Locate the word "xcworkspace" in the material, then show every line that holds it.

- [Record excerpts]
• • • • •

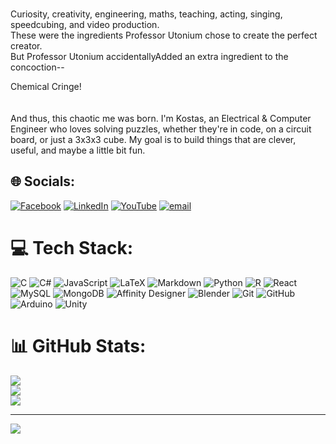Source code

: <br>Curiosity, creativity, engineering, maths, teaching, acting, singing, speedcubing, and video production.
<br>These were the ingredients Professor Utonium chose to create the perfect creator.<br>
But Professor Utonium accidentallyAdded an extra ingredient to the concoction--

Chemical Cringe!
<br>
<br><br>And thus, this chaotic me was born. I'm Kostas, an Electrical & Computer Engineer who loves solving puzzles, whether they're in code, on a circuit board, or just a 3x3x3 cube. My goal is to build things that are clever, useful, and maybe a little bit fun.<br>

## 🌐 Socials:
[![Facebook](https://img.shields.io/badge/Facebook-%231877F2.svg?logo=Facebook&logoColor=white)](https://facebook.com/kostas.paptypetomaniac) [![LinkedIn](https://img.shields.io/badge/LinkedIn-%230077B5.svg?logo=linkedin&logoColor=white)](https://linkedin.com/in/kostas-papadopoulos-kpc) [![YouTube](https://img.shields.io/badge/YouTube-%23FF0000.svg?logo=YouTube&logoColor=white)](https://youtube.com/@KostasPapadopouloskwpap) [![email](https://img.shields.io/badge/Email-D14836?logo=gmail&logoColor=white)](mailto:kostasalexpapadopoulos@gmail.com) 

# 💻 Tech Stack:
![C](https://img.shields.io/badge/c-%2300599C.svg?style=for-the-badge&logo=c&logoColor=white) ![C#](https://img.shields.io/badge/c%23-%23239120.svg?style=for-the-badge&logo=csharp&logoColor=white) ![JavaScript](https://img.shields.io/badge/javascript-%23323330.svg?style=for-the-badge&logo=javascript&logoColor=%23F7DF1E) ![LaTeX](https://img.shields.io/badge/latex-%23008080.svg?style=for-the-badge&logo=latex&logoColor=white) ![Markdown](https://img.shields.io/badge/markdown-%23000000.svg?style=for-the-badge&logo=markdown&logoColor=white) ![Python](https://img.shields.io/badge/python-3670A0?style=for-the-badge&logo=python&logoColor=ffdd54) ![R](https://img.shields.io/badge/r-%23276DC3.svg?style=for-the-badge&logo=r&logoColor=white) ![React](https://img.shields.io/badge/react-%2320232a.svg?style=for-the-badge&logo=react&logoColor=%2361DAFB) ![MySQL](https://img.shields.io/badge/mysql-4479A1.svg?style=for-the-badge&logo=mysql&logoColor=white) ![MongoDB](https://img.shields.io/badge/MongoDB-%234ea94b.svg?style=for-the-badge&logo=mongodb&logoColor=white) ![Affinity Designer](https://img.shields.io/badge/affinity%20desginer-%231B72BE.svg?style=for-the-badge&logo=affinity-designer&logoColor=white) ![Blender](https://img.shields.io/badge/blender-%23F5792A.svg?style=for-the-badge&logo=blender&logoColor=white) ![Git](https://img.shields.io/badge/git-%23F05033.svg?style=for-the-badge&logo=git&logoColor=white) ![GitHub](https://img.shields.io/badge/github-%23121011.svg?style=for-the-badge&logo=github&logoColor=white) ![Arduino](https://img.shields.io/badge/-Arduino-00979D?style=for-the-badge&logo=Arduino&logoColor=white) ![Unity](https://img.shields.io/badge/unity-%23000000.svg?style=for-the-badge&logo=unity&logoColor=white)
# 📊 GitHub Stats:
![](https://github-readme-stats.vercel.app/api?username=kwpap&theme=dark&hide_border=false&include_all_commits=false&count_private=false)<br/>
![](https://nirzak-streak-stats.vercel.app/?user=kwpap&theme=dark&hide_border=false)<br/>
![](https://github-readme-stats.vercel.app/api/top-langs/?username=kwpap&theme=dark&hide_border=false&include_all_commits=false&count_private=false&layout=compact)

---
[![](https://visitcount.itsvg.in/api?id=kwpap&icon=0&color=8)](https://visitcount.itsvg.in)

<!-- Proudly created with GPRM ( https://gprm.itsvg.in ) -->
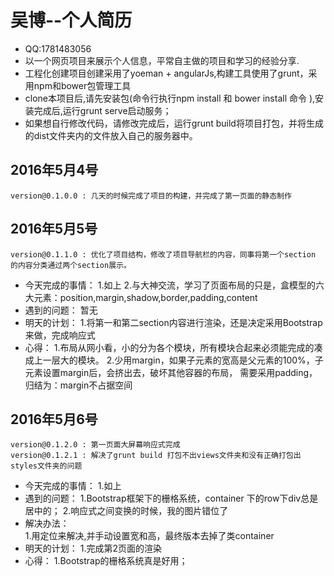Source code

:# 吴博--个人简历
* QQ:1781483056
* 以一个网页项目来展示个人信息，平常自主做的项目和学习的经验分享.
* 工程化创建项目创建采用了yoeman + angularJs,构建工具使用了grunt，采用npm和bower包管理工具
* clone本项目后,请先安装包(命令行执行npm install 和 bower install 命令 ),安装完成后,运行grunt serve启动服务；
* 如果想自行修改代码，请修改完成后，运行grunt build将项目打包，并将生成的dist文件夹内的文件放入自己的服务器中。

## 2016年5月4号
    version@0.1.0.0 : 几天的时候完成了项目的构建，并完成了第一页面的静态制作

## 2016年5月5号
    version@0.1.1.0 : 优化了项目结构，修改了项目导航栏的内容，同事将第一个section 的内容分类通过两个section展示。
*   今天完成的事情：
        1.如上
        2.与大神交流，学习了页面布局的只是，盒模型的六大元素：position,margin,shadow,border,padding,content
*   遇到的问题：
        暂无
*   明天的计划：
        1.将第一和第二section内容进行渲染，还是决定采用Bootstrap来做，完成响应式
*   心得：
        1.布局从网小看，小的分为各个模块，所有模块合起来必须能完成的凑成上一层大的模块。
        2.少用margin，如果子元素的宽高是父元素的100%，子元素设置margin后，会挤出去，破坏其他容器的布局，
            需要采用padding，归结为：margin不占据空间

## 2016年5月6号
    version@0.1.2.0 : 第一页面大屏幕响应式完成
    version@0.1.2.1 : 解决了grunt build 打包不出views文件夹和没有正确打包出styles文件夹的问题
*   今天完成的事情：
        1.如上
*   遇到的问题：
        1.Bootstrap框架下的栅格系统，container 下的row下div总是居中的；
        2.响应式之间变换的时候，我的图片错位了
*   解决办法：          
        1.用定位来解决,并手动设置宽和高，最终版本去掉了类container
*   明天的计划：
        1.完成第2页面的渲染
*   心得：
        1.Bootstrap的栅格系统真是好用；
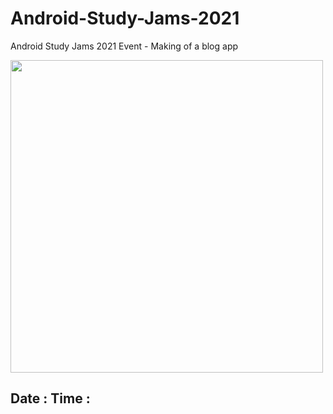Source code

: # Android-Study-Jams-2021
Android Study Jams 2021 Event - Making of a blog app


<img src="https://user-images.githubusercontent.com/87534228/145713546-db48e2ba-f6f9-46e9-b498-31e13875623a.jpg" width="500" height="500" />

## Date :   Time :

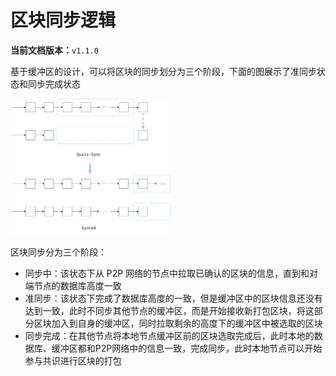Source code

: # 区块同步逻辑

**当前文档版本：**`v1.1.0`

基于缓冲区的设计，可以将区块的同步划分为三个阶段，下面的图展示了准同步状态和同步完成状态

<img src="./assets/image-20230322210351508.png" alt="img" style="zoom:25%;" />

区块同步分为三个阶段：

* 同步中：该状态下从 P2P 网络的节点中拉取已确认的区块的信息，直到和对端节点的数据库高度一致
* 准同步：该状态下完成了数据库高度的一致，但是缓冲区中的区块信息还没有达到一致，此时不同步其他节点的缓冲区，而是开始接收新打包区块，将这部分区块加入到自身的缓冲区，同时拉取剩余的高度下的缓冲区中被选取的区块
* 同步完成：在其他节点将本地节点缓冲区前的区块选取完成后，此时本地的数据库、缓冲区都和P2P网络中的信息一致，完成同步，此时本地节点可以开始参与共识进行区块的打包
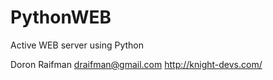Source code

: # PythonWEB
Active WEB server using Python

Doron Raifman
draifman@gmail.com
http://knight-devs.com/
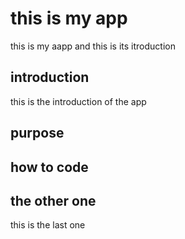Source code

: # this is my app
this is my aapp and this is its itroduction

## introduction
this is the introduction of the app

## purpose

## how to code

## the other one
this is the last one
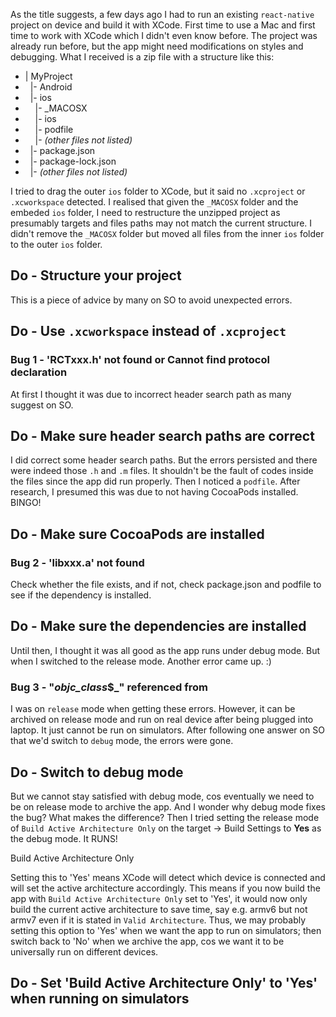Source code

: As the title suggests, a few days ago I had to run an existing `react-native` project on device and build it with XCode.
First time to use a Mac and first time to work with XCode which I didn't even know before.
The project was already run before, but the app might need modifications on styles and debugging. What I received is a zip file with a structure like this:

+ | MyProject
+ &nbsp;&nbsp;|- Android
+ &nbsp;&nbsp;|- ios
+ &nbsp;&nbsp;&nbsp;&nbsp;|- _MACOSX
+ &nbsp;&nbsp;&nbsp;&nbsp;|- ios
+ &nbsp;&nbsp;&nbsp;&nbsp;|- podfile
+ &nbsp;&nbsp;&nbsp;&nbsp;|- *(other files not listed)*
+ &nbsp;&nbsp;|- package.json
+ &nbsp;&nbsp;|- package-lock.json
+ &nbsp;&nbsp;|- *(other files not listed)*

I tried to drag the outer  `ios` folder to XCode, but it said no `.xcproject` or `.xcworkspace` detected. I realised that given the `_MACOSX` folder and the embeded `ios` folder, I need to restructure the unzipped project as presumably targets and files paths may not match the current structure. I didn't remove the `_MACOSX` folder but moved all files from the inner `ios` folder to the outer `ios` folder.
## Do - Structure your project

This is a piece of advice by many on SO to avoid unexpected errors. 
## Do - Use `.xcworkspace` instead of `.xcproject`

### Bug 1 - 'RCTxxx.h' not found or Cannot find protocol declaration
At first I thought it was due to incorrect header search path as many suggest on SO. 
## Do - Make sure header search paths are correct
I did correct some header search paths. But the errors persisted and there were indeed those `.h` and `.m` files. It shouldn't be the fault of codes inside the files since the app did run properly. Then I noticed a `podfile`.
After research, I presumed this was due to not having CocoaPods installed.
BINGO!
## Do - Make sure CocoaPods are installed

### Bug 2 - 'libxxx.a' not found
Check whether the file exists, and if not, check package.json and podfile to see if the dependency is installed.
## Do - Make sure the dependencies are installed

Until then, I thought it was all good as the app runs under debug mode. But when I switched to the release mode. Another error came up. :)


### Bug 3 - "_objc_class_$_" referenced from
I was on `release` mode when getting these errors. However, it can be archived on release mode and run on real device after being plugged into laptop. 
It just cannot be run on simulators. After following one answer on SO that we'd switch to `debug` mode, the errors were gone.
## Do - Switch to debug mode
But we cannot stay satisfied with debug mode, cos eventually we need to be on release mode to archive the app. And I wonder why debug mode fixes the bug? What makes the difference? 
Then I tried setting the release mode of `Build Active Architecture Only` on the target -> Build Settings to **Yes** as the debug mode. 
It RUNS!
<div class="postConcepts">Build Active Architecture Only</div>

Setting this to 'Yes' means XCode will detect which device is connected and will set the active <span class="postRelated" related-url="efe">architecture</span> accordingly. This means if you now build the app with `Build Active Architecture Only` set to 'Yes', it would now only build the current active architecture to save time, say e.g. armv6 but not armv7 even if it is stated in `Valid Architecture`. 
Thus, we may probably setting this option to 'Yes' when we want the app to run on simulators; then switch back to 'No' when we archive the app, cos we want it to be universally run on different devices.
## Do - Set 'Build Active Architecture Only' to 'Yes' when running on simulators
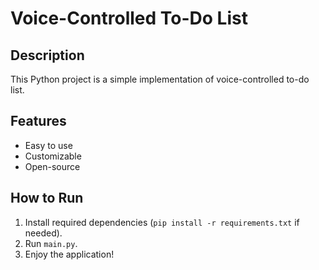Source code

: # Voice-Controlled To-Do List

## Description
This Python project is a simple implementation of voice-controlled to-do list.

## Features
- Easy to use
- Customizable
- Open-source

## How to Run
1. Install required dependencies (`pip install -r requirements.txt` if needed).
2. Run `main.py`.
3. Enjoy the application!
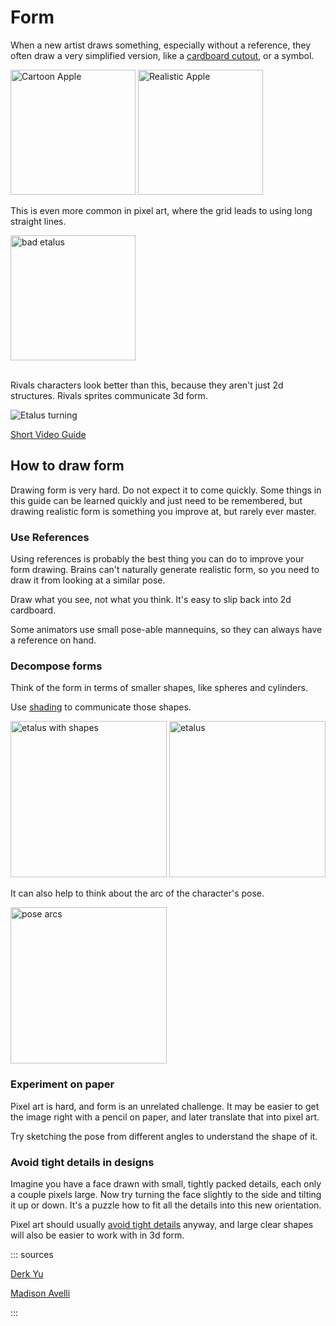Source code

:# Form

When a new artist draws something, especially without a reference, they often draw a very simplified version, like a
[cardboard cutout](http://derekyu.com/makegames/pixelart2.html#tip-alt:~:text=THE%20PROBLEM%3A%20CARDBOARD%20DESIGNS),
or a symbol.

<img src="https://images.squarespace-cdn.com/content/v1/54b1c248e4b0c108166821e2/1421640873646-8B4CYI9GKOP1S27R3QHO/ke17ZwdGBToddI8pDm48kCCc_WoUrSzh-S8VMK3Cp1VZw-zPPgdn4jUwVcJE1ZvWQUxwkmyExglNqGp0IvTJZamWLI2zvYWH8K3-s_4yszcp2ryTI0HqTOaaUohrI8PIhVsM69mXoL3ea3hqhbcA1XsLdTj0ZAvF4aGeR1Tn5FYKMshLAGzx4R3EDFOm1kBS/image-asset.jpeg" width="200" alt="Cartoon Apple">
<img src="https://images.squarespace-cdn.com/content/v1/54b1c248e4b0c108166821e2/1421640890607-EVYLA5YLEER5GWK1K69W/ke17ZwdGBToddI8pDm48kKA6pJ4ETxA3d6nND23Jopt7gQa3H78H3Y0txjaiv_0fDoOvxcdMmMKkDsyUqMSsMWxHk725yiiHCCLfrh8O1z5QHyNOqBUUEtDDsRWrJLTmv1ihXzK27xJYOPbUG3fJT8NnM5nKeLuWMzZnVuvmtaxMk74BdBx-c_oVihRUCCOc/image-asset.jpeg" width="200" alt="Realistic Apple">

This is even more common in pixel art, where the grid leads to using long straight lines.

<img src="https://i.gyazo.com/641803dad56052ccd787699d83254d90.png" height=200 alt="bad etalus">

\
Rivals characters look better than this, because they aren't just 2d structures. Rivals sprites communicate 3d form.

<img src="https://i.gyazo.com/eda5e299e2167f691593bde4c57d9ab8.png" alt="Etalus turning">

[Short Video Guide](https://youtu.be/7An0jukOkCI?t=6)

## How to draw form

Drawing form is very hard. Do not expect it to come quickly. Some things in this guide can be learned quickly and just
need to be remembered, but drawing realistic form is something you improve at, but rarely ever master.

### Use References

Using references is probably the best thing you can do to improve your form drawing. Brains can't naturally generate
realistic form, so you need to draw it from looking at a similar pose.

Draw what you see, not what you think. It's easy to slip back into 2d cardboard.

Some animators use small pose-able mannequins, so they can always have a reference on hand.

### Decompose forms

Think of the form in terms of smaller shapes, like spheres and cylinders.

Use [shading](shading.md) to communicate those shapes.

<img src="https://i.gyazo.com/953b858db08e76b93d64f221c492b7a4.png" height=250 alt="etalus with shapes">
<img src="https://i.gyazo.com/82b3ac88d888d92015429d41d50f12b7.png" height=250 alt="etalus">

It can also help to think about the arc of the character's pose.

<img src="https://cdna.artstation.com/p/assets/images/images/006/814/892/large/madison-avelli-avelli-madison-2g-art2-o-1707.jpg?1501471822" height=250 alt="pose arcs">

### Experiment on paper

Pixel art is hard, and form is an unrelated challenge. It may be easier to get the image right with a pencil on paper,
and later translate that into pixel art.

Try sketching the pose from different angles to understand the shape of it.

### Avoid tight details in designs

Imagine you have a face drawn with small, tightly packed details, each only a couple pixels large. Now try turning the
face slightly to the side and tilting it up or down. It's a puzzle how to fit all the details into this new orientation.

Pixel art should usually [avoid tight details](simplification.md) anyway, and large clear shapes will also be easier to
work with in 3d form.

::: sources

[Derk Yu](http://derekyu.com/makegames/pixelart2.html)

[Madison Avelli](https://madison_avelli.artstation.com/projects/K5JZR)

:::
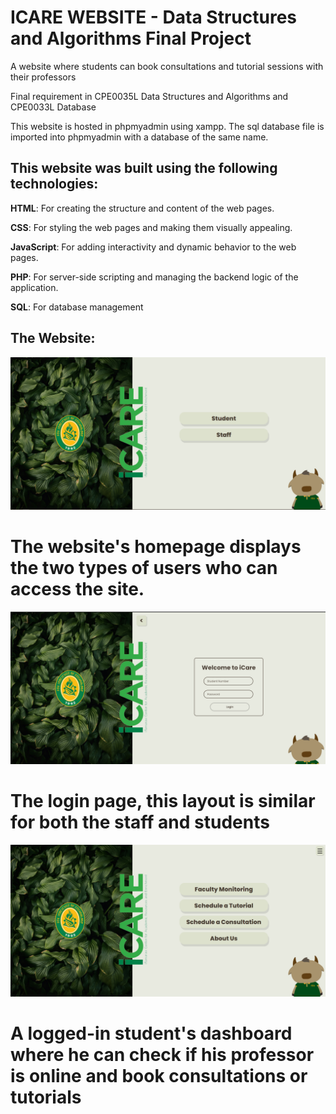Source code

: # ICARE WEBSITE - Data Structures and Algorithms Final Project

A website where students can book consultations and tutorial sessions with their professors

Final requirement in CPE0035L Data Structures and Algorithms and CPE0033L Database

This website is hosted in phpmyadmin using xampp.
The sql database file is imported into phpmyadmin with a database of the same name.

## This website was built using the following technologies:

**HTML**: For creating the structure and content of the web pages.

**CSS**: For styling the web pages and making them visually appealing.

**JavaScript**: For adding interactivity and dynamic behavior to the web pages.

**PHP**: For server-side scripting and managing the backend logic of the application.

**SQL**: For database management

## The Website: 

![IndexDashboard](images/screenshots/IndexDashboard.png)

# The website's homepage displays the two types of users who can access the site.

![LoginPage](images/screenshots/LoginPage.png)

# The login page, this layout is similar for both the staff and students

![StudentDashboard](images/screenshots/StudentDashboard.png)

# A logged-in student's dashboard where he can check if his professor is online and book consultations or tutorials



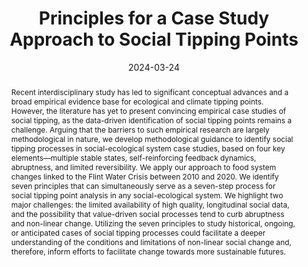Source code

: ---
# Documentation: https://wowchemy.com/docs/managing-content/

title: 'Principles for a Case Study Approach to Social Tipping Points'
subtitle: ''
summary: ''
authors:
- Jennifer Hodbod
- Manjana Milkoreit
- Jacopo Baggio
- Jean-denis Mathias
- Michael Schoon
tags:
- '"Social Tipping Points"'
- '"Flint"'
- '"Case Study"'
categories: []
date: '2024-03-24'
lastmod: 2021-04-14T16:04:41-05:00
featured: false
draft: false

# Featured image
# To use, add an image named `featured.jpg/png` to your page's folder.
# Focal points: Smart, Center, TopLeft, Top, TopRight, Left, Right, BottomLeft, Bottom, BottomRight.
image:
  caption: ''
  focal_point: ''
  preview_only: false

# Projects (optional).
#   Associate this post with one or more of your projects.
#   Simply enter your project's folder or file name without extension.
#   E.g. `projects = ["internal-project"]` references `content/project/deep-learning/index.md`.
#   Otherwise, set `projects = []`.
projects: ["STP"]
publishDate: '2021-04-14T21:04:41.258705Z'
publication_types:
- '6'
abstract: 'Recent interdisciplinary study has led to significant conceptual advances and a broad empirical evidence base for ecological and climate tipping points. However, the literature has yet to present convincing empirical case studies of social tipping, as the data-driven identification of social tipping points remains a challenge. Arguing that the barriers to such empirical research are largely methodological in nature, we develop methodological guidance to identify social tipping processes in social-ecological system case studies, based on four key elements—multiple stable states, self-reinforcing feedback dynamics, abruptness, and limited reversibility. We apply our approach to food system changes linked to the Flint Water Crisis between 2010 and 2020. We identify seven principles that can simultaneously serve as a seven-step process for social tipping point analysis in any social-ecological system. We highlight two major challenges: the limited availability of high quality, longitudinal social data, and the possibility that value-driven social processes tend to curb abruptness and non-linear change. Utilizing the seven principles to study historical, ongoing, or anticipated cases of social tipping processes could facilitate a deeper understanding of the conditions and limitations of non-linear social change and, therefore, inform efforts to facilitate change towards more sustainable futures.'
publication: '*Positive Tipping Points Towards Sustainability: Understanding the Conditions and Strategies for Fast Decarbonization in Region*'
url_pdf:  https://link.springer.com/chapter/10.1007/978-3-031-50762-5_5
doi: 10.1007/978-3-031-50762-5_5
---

• • • • •

- [Response for this exercise]
I tried to drag the outer  `ios` folder to XCode, but it said no `.xcproject` or `.xcworkspace` detected. I realised that given the `_MACOSX` folder and the embeded `ios` folder, I need to restructure the unzipped project as presumably targets and files paths may not match the current structure. I didn't remove the `_MACOSX` folder but moved all files from the inner `ios` folder to the outer `ios` folder.
## Do - Use `.xcworkspace` instead of `.xcproject`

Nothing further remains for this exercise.